Our garage remote died recently. We subbed the battery, and nothing improved. Stood closer, nothing improved. Sporadic successes were very-much outweighed by failures.

The base station/”receiver” (it’s actually a tranceiver, I think? If you want to learn more about this than I did, KeyLoq would be a good starting point) in our little block of four has been known to have some problems, but the sporadic failures and our pretty comical attempts to hold the remote at different angles, out windows, bashed-sideways, bashed-frontways, etc., were yielding poorer and poorer results.

Anyway, an afternoon prodding the thing got us to “oh the button’s probably dead”. So much for those new batteries.

At least in our situation, a four-button remote is a pretty useless thing - there’s only one gate to control. Turns out the numbering on the front of these things doesn’t even line up with the PCB - we hit “2”, which always confused me no end, but this is really pressing button 1 on the circuit.

Button 1, in this case, was doing nothing at all.

Replacement time!

The PCB’s pretty generously spaced, probably because no-one wants a remote so tiny it gets lost. The surface mount buttons are pretty easy to work with. I ordered this pack of 20 buttons from an eBay seller (described as a “20pcs 6x3x4.3mm SMT SMD Momentary Micro Tact Tactile Push Button Switch” in the very likelihood the listing has vanished by the time you’re reading this… eBay, stop the bitrot!) for about $5 having measured up the button as being, well, vaguely that size. The buttons on my remote were black and these were white, but hey, it’s behind a piece of rubber anyway. If anyone needs 19 SMD buttons and is in Sydney, holler at me - they’re probably in a drawer somewhere.

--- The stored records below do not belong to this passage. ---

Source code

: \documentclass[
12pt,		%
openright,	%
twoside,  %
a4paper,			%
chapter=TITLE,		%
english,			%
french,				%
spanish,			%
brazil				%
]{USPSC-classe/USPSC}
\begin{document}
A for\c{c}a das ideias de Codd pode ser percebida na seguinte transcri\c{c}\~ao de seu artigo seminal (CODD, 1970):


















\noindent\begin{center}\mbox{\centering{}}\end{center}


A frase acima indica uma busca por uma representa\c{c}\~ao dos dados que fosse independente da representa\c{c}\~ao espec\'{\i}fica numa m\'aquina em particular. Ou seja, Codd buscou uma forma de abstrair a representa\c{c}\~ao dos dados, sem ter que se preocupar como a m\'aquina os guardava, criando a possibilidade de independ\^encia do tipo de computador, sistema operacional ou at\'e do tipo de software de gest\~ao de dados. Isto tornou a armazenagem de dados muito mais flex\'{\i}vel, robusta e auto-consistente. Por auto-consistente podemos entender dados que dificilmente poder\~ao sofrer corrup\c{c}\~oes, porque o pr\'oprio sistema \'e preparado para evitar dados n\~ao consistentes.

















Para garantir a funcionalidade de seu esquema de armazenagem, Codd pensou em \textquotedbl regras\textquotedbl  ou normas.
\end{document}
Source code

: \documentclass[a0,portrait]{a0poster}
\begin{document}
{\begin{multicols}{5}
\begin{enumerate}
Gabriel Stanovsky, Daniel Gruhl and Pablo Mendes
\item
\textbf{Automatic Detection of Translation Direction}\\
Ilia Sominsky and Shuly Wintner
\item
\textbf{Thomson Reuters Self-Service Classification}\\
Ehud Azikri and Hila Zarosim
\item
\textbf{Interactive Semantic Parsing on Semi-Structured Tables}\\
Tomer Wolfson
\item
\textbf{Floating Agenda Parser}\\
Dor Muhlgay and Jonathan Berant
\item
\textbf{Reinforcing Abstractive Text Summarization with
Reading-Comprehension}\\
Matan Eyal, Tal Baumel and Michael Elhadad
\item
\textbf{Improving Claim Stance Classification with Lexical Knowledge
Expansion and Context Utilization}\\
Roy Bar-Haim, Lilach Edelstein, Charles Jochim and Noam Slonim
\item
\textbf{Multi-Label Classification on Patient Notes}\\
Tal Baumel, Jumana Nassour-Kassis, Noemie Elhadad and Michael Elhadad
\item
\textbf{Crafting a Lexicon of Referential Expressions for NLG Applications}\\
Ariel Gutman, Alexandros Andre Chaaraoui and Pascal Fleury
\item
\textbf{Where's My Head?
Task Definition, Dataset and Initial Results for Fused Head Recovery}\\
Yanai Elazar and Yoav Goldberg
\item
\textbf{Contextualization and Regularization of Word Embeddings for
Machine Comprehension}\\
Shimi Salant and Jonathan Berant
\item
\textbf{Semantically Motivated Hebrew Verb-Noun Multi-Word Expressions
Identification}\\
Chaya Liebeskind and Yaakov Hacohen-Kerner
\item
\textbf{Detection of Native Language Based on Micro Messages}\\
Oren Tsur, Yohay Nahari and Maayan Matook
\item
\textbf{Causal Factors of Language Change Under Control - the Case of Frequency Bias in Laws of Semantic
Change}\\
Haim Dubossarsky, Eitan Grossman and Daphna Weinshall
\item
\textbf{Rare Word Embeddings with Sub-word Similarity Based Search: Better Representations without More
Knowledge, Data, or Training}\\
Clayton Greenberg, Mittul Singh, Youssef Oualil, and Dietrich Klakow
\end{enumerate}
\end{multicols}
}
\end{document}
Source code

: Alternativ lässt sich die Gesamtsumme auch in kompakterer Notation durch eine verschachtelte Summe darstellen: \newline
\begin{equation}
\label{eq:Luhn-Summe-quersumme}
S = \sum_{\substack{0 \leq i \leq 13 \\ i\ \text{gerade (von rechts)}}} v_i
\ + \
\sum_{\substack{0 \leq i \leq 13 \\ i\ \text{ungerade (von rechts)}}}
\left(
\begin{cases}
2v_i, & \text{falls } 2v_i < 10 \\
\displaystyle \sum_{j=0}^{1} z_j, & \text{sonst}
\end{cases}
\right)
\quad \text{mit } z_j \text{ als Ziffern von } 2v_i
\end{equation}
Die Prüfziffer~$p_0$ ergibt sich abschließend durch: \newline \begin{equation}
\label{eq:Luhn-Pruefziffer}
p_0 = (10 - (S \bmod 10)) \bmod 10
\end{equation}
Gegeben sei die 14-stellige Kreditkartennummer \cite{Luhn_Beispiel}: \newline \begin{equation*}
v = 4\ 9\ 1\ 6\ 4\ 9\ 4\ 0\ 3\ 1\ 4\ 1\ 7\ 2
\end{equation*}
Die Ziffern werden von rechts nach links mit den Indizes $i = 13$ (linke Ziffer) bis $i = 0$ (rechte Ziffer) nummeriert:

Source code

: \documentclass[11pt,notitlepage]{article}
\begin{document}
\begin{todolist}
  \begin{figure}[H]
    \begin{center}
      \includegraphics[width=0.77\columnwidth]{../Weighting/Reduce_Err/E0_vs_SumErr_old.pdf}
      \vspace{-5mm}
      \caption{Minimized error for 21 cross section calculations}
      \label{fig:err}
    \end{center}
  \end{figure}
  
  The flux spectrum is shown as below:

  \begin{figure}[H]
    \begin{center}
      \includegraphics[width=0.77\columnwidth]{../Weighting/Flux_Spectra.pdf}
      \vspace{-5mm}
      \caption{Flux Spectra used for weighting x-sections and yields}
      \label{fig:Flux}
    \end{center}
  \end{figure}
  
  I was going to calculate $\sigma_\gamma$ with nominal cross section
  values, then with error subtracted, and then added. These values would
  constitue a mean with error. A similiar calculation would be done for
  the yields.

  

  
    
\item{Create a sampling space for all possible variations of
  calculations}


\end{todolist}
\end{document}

Removed, faulty, switch Side-by-side switches. Doesn't matter if you're black or white. New switch, poorly soldered, in situ.

I realised while I was popping off the old button and soldering on the new that I actually didn’t need to order any buttons at all, of course.

If you, like me, only use a single of your four remote buttons… just swap the bad one for a good one! My soldering is shocking but the original SMD work was pretty tidy and easy to get things on and off. The good news is it’s a spacious enough board you probably don’t need to worry too much about melting the wrong thing.

Anyway, yay, working remotes again!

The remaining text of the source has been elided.